Stored data:

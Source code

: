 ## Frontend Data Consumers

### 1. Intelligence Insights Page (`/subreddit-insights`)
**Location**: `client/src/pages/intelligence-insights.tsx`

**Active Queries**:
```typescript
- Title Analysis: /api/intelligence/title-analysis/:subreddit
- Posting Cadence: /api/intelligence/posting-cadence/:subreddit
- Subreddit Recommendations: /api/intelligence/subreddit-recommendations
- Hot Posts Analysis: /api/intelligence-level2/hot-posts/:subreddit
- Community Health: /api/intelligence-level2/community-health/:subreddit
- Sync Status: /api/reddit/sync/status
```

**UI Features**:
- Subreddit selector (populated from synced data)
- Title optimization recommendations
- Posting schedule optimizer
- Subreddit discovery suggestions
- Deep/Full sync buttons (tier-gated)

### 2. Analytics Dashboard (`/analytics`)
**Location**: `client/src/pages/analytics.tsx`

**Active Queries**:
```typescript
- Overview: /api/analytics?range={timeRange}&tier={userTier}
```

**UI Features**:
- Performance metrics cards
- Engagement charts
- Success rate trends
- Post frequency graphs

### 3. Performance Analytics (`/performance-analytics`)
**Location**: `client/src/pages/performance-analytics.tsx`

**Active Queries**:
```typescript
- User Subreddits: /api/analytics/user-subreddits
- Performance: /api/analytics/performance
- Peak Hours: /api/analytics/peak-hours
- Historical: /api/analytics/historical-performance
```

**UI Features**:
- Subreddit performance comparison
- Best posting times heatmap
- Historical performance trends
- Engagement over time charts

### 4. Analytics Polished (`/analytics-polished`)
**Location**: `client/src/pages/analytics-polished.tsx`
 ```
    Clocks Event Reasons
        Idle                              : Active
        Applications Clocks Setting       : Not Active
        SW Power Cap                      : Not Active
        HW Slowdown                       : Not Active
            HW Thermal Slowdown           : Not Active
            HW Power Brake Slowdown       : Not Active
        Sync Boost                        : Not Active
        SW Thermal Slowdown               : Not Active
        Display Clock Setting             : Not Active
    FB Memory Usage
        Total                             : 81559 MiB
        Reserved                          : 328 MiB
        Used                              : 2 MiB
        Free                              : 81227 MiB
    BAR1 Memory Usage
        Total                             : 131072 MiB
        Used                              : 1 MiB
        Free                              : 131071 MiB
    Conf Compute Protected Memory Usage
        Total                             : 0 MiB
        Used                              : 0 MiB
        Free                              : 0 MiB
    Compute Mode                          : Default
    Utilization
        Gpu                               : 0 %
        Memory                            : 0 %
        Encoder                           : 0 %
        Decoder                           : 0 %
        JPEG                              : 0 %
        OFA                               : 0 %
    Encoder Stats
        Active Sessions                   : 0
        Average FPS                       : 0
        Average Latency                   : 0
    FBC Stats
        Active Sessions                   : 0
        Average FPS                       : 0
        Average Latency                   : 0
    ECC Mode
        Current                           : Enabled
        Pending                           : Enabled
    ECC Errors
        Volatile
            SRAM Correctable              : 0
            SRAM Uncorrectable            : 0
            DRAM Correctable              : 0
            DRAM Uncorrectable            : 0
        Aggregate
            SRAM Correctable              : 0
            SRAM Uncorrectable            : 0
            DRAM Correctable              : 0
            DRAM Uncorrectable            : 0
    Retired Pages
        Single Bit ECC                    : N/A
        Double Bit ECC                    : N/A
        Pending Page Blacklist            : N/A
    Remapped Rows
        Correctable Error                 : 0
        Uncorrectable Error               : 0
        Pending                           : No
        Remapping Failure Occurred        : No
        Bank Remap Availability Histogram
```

- ASSIGNED TASK -
Lines containing the word "recommendations" in the entries above should be counted, and only that number given.

- THE COMPLETED TASK -
2